On December 8, 2000, I was on routine patrol for the late T-Zone gun hunt. The rules for the special T-Zone were simple. If hunting in one of the many Deer Management Units open for the special four-day hunt (Dec. 7 through Dec. 10) hunters had to wear blaze orange and only antlerless deer could be harvested. The hunting hours and baiting rules were the same as other deer hunts. Hunter Choice, Bonus Tags, and T-Zone tags were the legal licenses for the hunt.

At approximately 4:20 p.m. I was driving east on Shingle Mill Rd., Oneida County, when I observed a small blue pickup truck parked on the north side of the road. This was located in Deer Management Unit 38. Unit 38 was open for the T-Zone season. A single set of boot tracks in the fresh snow lead from the truck north on a woods road. I assumed it was a deer hunter so I parked and waited to check the hunter when he returned to the vehicle. Shooting hours ended at 4:35 p.m. that evening but when the hunter had not returned to the vehicle by 4:40 p.m. I decided to follow the tracks to his stand. It was always my policy to not interfere with someone during legal hours. If the hunter was hunting legally it was their time. After hours was my time.

I followed the boot tracks north through the open hardwoods for approximately 200 yards until coming to a recent clear cut. The boot tracks continued through the clear cut. Across the clear cut I could see an evergreen thicket. I assumed the hunter was in the thicket so I just waited where I was.

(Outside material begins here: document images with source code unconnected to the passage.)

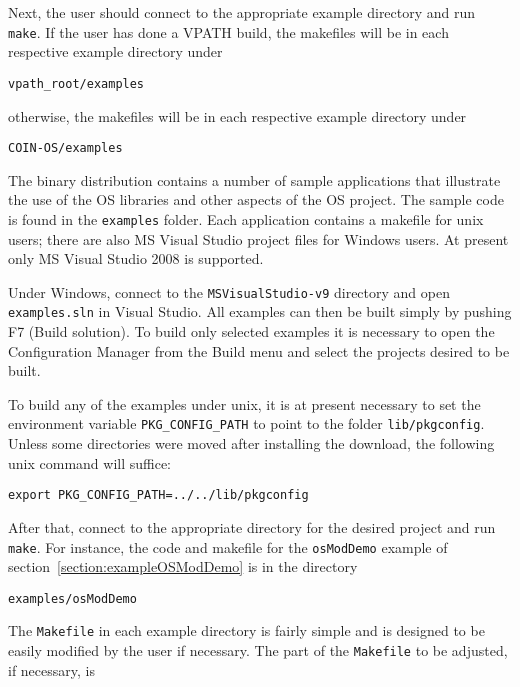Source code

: Next, the user should connect to the appropriate example directory and run {\tt make}.
If the user has done a VPATH build, the makefiles will be in each respective example directory under
\begin{verbatim}
vpath_root/examples
\end{verbatim}
otherwise, the makefiles will be in each respective example directory under
\begin{verbatim}
COIN-OS/examples
\end{verbatim}
\else
The binary distribution contains a number of sample applications that illustrate the use of the
OS libraries and other aspects of the OS project. The sample code is found in the {\tt examples}
folder. Each application contains a makefile for unix users; there are also MS Visual Studio project files 
for Windows users. At present only MS Visual Studio 2008 is supported.

Under Windows, connect to the {\tt MSVisualStudio-v9} directory and open {\tt examples.sln} in Visual Studio. All examples can then be built simply by pushing F7 (Build solution). To build only selected examples it is necessary to open the Configuration Manager from the Build menu and select the projects desired to be built.

To build any of the examples under unix, it is at present necessary to set the environment variable
{\tt PKG\_CONFIG\_PATH} to point to the folder {\tt lib/pkgconfig}. Unless some directories were
moved after installing the download, the following unix command will suffice:

\begin{verbatim}
export PKG_CONFIG_PATH=../../lib/pkgconfig
\end{verbatim}

After that, connect to the appropriate directory for the desired project and run {\tt make}. 
For instance, the code and makefile for the {\tt osModDemo}
example of section~\ref{section:exampleOSModDemo} is in the directory
\begin{verbatim}
examples/osModDemo
\end{verbatim}

 
\fi

The {\tt Makefile} in each example directory is fairly simple and is designed to be easily modified 
by the user if necessary.  The part of the {\tt Makefile} to be adjusted, if necessary, is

At 4:50 p.m., 15 minutes after legal shooting hours a single shot was fired from the evergreens. I resumed following the boot tracks at that point figuring the hunters attention would be focused either on a dead deer or looking for blood. The tracks continued through the clear cut and finally into the standing timber. The tracks continued down the woods road for approximately 70 yards then turned west into the tall evergreens where I had heard the shot. Since it was now very dark I waited where I was, not wanting to be another shadowy target for the hunter. After a few minutes I observed my suspect walking towards me from the west. I flicked my flashlight on to let him know I was there and told him that I was a conservation warden. I asked him if he had hit or missed the deer. He replied that he had missed.

I then asked him where his bait pile was and he pointed to the north. We walked a short distance to a pile of corn and potatoes that appeared to exceed the 10-gallon limit. I was a little confused though, because there were no fresh deer tracks or man tracks in or around the bait pile. I then asked him where the deer was when he shot. The late hunter then lead me down hill to another large bait pile of corn and potatoes. After checking the area around the bait pile I found where fresh deer tracks had approached the bait and also where the hunter had tracked a fleeing deer to the north. I followed a short distance beyond the previous boot tracks and saw a drop of blood. I turned to the hunter and told him he had hit the deer. He acted surprised. That is what sent a warning flag up for me though. His reaction seemed to be an act. I then asked him if he had shot at a buck or doe.

The hunter (who we shall call Tom) shuffled his feet, looked at the ground, and meekly replied that he shot at a doe. I knew at that point he had shot at a buck. I invited Tom to follow me on the trail and less than 75 yards later we walked up on his nice 8-point buck.

He was charged with illegal deer hunting and eventually convicted, loosing his DNR privileges in addition to paying for a lawyer and over $2,000.00 in fines.

This violation was brought to you by baiting and feeding.